Ces mêmes associations considèrent également que le maintien de personnes en détention sans inculpation relative à une infraction précise prévue par la loi serait une violation directe des normes internationales en matière de droits humains et ferait de celles-ci des prisonniers d’opinion qu’il faudrait libérer immédiatement.
Elles ont par ailleurs relevé que les soldats de la Licorne et de l’ONUCI étaient présents lors de l’arrestation de nombre de ces personnes mais qu’ils ne sont pas intervenus pour empêcher les mauvais traitements.
Je vous serais reconnaissante, Monsieur le Ministre, de me faire savoir la position du gouvernement français concernant l’ensemble des points soulevés et les initiatives qu’il compte prendre.

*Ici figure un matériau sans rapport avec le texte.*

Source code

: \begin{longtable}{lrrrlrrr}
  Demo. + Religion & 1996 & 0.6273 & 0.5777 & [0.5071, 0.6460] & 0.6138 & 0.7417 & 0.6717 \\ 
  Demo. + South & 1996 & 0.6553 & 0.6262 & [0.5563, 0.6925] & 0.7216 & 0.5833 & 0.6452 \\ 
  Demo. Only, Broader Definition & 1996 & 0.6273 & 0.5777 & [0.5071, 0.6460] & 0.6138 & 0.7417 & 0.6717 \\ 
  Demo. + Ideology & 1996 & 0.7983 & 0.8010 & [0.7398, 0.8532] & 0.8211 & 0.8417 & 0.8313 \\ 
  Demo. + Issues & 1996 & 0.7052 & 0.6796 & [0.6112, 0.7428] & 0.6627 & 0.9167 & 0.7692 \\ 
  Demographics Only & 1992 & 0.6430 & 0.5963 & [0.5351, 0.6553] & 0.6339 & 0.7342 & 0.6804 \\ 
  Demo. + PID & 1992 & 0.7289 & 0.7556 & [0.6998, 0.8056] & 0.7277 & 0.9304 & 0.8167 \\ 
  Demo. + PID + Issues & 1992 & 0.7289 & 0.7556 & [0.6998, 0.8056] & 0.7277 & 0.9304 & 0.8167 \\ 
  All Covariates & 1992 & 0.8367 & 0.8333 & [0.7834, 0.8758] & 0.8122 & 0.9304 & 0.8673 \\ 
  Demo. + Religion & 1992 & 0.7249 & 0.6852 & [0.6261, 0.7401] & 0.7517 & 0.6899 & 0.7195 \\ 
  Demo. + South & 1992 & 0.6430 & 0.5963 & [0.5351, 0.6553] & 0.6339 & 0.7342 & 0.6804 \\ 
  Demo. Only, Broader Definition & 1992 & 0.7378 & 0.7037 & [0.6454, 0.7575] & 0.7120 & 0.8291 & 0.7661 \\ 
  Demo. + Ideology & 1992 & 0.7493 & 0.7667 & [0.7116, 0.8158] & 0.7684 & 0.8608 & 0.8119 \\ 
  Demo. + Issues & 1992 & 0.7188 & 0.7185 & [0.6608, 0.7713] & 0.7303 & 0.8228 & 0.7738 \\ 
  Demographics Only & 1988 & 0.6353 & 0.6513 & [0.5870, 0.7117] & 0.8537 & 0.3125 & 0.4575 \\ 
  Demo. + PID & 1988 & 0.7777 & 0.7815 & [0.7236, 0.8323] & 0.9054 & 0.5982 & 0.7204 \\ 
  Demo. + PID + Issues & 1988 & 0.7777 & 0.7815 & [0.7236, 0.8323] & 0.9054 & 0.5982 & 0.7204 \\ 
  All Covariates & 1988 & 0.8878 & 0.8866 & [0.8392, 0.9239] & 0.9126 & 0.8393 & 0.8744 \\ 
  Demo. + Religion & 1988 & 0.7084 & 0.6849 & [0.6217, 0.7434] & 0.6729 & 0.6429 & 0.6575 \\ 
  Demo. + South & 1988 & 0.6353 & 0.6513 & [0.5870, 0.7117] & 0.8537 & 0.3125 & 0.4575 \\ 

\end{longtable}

Pourriez-vous également m’indiquer, Monsieur le Ministre, les démarches entreprises en vue d’éclaircir les circonstances de la mort par balle le 31 mars dernier à Yamoussoukro de Philippe Rémond, ressortissant français exerçant le métier d’enseignant en Côte d’Ivoire ? Ce dernier déclarait le 17 janvier dernier avoir fait l’objet de menaces liées à ses opinions politiques.
Je vous prie d’agréer, Monsieur le Ministre, l’expression de mes salutations les plus distinguées.